> What to work on
Extract every line from the records below that contains the word "使用自定义的扫描线算法".

++++++++++

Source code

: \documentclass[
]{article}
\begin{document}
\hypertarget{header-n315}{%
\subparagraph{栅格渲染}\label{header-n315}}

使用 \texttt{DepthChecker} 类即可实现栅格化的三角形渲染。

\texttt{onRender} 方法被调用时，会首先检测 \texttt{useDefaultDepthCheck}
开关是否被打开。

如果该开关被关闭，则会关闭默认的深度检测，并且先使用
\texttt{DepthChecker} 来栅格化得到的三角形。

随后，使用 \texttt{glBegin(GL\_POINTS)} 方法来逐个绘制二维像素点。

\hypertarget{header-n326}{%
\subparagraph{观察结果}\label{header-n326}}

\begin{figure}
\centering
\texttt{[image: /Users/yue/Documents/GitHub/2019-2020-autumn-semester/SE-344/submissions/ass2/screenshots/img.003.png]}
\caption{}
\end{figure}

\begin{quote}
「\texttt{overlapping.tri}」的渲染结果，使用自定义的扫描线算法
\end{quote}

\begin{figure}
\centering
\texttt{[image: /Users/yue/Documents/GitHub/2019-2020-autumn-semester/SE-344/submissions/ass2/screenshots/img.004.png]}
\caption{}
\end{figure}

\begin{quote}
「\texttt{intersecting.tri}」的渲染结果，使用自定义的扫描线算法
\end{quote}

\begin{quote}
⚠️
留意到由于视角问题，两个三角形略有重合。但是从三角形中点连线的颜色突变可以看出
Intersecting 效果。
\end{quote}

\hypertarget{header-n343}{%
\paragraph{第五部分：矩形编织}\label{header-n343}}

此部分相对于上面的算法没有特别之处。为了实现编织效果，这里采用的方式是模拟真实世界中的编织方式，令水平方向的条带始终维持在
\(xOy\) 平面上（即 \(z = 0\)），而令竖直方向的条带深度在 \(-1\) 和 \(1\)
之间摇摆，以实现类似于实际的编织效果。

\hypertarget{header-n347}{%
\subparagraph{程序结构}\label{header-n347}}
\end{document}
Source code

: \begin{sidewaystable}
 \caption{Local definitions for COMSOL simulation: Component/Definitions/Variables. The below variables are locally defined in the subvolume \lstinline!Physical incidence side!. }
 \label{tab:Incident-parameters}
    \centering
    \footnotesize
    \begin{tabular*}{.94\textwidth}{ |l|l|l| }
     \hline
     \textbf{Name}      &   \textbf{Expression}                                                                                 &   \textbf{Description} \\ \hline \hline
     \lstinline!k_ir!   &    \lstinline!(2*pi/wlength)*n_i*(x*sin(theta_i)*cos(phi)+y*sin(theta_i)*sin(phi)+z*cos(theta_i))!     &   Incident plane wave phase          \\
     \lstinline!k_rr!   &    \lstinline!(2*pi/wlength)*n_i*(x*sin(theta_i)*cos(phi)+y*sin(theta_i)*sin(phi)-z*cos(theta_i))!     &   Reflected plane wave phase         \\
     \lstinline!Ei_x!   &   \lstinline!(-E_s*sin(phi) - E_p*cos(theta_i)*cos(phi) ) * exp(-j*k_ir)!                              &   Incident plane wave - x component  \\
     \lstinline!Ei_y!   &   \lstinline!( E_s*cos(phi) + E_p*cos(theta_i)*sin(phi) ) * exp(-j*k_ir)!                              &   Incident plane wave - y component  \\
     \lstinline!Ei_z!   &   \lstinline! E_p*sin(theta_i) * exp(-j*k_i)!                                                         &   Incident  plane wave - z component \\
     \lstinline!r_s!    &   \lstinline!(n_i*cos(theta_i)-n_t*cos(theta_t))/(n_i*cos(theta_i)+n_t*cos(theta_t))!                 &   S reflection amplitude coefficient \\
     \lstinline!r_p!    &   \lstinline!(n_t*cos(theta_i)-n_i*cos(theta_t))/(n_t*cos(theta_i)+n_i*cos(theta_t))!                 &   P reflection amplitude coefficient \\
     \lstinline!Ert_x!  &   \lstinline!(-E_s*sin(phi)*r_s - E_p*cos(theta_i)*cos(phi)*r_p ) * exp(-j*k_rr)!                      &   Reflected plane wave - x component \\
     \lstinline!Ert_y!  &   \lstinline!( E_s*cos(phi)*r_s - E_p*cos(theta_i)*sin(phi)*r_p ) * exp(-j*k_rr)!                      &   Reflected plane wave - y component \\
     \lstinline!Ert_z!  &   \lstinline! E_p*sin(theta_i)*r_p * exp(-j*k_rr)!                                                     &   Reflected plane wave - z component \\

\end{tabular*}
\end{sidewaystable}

++++++++++

> Exercise solution
「\texttt{overlapping.tri}」的渲染结果，使用自定义的扫描线算法
「\texttt{intersecting.tri}」的渲染结果，使用自定义的扫描线算法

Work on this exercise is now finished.